Work order:
Across the entries below, tally every line that holds the string "norm" and reply with the number only.

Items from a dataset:
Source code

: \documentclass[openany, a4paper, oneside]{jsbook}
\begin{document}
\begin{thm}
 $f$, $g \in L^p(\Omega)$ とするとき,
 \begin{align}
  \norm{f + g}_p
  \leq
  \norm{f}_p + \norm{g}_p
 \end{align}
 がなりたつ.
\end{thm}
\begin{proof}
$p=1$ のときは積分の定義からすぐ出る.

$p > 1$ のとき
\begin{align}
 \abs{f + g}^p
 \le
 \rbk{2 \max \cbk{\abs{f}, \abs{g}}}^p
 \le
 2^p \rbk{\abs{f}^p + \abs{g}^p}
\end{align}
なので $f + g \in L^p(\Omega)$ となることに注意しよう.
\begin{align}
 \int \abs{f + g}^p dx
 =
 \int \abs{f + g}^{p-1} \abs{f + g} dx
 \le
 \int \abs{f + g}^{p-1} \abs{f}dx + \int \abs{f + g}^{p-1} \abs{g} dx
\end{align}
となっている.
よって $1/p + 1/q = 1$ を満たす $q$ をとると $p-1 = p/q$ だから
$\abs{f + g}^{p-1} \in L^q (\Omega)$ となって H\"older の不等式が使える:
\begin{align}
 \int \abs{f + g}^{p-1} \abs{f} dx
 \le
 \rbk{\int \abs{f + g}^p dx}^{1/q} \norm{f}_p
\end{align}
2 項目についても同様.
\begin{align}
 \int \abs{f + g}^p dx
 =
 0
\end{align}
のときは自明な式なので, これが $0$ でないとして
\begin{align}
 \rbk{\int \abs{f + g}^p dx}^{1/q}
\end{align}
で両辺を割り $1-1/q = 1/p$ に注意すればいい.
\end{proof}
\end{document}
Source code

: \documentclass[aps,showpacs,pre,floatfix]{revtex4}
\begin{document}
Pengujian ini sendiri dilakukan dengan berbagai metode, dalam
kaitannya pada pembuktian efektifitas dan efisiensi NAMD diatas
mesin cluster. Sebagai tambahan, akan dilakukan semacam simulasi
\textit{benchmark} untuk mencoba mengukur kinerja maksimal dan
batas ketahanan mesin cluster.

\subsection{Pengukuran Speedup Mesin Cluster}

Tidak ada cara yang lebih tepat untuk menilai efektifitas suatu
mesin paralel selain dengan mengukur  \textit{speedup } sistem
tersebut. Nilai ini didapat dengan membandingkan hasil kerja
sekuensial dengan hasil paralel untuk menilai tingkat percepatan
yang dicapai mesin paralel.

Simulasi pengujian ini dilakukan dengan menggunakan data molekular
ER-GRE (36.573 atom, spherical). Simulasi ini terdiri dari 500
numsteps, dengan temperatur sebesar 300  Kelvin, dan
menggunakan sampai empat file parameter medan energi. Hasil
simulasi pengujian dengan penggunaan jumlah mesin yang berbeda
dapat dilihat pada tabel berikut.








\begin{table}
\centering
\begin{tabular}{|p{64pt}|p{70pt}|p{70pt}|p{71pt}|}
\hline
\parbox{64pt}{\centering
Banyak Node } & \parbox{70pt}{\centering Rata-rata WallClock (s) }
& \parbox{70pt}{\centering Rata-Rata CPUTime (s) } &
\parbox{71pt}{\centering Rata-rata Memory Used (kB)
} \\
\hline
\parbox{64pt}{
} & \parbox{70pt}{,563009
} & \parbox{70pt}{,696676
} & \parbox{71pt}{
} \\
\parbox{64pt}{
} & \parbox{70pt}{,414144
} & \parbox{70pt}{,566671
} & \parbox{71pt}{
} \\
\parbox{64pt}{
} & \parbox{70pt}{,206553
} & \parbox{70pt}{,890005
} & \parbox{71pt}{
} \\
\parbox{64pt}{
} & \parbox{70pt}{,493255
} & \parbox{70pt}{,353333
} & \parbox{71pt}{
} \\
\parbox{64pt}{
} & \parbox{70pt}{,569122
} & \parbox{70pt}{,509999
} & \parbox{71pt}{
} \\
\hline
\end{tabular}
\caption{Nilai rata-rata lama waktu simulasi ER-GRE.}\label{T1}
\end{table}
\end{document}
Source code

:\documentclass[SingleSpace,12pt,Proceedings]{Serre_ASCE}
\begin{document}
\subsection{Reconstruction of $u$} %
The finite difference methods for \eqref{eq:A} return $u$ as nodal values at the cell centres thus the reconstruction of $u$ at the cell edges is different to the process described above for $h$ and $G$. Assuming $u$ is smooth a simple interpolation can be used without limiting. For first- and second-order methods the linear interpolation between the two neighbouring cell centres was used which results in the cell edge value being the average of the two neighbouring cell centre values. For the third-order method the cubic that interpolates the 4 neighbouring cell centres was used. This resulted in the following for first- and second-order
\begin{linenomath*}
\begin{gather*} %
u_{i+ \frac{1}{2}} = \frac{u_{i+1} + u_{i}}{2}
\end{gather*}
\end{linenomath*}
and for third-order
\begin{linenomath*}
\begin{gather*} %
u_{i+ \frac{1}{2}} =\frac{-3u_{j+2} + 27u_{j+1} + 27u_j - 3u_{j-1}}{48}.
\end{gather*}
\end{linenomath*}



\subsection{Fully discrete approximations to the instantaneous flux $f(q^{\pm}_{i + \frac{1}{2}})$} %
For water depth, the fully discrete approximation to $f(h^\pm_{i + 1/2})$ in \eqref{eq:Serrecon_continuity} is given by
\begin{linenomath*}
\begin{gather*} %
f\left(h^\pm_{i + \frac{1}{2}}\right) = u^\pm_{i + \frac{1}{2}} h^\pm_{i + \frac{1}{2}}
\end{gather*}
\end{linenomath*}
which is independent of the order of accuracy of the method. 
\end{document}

Task answer:
3